┌──
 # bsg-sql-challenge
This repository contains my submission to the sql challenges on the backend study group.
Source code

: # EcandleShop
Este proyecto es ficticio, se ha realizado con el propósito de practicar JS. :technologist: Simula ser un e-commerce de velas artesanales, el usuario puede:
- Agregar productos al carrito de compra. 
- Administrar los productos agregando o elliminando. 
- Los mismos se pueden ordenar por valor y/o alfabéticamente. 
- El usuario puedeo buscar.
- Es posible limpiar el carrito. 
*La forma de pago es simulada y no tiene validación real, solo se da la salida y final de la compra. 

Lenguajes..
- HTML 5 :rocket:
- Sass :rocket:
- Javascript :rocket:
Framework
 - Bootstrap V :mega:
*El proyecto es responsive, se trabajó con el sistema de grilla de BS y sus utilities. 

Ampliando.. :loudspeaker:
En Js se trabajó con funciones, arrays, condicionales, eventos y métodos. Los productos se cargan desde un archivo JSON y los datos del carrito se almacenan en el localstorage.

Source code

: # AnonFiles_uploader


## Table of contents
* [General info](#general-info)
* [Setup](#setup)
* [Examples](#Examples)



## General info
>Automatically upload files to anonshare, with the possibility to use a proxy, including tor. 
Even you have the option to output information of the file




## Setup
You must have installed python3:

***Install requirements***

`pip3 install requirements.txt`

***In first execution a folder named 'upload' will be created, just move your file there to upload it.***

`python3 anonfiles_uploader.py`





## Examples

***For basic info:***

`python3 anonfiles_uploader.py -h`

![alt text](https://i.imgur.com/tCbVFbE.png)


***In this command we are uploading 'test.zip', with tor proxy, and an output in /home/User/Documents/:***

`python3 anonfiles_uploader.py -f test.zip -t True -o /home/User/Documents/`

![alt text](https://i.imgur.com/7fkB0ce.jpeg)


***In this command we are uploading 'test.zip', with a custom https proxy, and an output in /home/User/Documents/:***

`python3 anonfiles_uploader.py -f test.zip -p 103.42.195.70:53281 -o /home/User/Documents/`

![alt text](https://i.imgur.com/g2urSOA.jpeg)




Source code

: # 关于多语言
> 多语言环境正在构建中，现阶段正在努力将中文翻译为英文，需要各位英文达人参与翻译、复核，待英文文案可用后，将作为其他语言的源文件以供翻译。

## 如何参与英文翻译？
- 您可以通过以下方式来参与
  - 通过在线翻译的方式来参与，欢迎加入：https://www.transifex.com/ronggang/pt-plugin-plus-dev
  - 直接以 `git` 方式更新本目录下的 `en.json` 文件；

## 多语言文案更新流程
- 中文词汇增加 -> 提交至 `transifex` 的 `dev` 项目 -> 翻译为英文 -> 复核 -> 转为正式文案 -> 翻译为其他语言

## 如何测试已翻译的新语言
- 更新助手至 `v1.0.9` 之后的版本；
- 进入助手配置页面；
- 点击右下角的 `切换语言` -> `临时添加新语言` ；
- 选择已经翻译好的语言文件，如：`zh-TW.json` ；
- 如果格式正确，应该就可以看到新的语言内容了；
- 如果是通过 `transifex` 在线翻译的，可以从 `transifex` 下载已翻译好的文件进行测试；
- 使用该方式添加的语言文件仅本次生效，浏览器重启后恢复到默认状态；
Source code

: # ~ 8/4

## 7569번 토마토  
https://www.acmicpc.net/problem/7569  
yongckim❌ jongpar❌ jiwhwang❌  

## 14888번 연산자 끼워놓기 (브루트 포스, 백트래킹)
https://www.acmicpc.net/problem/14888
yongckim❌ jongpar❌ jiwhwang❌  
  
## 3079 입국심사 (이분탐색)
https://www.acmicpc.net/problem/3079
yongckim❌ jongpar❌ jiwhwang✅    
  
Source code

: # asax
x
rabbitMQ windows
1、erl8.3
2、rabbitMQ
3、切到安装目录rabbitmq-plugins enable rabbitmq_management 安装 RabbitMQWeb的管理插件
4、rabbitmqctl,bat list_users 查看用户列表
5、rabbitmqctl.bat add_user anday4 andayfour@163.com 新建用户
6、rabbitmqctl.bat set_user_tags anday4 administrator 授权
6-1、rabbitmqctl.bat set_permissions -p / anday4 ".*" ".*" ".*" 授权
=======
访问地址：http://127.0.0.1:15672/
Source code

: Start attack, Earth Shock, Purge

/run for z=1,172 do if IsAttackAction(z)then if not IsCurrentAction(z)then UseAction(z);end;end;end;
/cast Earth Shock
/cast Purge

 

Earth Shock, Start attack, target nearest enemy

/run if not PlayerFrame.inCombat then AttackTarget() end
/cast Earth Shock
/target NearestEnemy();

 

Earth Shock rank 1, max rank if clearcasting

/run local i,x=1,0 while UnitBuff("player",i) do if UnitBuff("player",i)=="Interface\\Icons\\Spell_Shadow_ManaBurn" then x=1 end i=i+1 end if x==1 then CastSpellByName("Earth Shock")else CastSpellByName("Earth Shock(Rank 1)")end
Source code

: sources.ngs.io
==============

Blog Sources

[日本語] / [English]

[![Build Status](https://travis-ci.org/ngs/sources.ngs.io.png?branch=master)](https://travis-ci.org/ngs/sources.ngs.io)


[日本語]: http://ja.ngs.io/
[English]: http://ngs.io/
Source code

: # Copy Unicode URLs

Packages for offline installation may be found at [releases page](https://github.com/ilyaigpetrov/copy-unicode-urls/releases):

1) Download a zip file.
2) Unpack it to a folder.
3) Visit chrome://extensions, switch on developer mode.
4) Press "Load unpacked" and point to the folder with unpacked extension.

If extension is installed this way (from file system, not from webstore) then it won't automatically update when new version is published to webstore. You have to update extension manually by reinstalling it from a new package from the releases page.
└──
- _YOUR OBJECTIVE_:
Copy the entries word for word.

- _RESPONSE_:
 # bsg-sql-challenge
This repository contains my submission to the sql challenges on the backend study group.
Source code

: # EcandleShop
Este proyecto es ficticio, se ha realizado con el propósito de practicar JS. :technologist: Simula ser un e-commerce de velas artesanales, el usuario puede:
- Agregar productos al carrito de compra. 
- Administrar los productos agregando o elliminando. 
- Los mismos se pueden ordenar por valor y/o alfabéticamente. 
- El usuario puedeo buscar.
- Es posible limpiar el carrito. 
*La forma de pago es simulada y no tiene validación real, solo se da la salida y final de la compra. 

Lenguajes..
- HTML 5 :rocket:
- Sass :rocket:
- Javascript :rocket:
Framework
 - Bootstrap V :mega:
*El proyecto es responsive, se trabajó con el sistema de grilla de BS y sus utilities. 

Ampliando.. :loudspeaker:
En Js se trabajó con funciones, arrays, condicionales, eventos y métodos. Los productos se cargan desde un archivo JSON y los datos del carrito se almacenan en el localstorage.

Source code

: # AnonFiles_uploader


## Table of contents
* [General info](#general-info)
* [Setup](#setup)
* [Examples](#Examples)



## General info
>Automatically upload files to anonshare, with the possibility to use a proxy, including tor. 
Even you have the option to output information of the file




## Setup
You must have installed python3:

***Install requirements***

`pip3 install requirements.txt`

***In first execution a folder named 'upload' will be created, just move your file there to upload it.***

`python3 anonfiles_uploader.py`





## Examples

***For basic info:***

`python3 anonfiles_uploader.py -h`

![alt text](https://i.imgur.com/tCbVFbE.png)


***In this command we are uploading 'test.zip', with tor proxy, and an output in /home/User/Documents/:***

`python3 anonfiles_uploader.py -f test.zip -t True -o /home/User/Documents/`

![alt text](https://i.imgur.com/7fkB0ce.jpeg)


***In this command we are uploading 'test.zip', with a custom https proxy, and an output in /home/User/Documents/:***

`python3 anonfiles_uploader.py -f test.zip -p 103.42.195.70:53281 -o /home/User/Documents/`

![alt text](https://i.imgur.com/g2urSOA.jpeg)




Source code

: # 关于多语言
> 多语言环境正在构建中，现阶段正在努力将中文翻译为英文，需要各位英文达人参与翻译、复核，待英文文案可用后，将作为其他语言的源文件以供翻译。

## 如何参与英文翻译？
- 您可以通过以下方式来参与
  - 通过在线翻译的方式来参与，欢迎加入：https://www.transifex.com/ronggang/pt-plugin-plus-dev
  - 直接以 `git` 方式更新本目录下的 `en.json` 文件；

## 多语言文案更新流程
- 中文词汇增加 -> 提交至 `transifex` 的 `dev` 项目 -> 翻译为英文 -> 复核 -> 转为正式文案 -> 翻译为其他语言

## 如何测试已翻译的新语言
- 更新助手至 `v1.0.9` 之后的版本；
- 进入助手配置页面；
- 点击右下角的 `切换语言` -> `临时添加新语言` ；
- 选择已经翻译好的语言文件，如：`zh-TW.json` ；
- 如果格式正确，应该就可以看到新的语言内容了；
- 如果是通过 `transifex` 在线翻译的，可以从 `transifex` 下载已翻译好的文件进行测试；
- 使用该方式添加的语言文件仅本次生效，浏览器重启后恢复到默认状态；
Source code

: # ~ 8/4

## 7569번 토마토  
https://www.acmicpc.net/problem/7569  
yongckim❌ jongpar❌ jiwhwang❌  

## 14888번 연산자 끼워놓기 (브루트 포스, 백트래킹)
https://www.acmicpc.net/problem/14888
yongckim❌ jongpar❌ jiwhwang❌  
  
## 3079 입국심사 (이분탐색)
https://www.acmicpc.net/problem/3079
yongckim❌ jongpar❌ jiwhwang✅    
  
Source code

: # asax
x
rabbitMQ windows
1、erl8.3
2、rabbitMQ
3、切到安装目录rabbitmq-plugins enable rabbitmq_management 安装 RabbitMQWeb的管理插件
4、rabbitmqctl,bat list_users 查看用户列表
5、rabbitmqctl.bat add_user anday4 andayfour@163.com 新建用户
6、rabbitmqctl.bat set_user_tags anday4 administrator 授权
6-1、rabbitmqctl.bat set_permissions -p / anday4 ".*" ".*" ".*" 授权
=======
访问地址：http://127.0.0.1:15672/
Source code

: Start attack, Earth Shock, Purge

/run for z=1,172 do if IsAttackAction(z)then if not IsCurrentAction(z)then UseAction(z);end;end;end;
/cast Earth Shock
/cast Purge

 

Earth Shock, Start attack, target nearest enemy

/run if not PlayerFrame.inCombat then AttackTarget() end
/cast Earth Shock
/target NearestEnemy();

 

Earth Shock rank 1, max rank if clearcasting

/run local i,x=1,0 while UnitBuff("player",i) do if UnitBuff("player",i)=="Interface\\Icons\\Spell_Shadow_ManaBurn" then x=1 end i=i+1 end if x==1 then CastSpellByName("Earth Shock")else CastSpellByName("Earth Shock(Rank 1)")end
Source code

: sources.ngs.io
==============

Blog Sources

[日本語] / [English]

[![Build Status](https://travis-ci.org/ngs/sources.ngs.io.png?branch=master)](https://travis-ci.org/ngs/sources.ngs.io)


[日本語]: http://ja.ngs.io/
[English]: http://ngs.io/
Source code

: # Copy Unicode URLs

Packages for offline installation may be found at [releases page](https://github.com/ilyaigpetrov/copy-unicode-urls/releases):

1) Download a zip file.
2) Unpack it to a folder.
3) Visit chrome://extensions, switch on developer mode.
4) Press "Load unpacked" and point to the folder with unpacked extension.

If extension is installed this way (from file system, not from webstore) then it won't automatically update when new version is published to webstore. You have to update extension manually by reinstalling it from a new package from the releases page.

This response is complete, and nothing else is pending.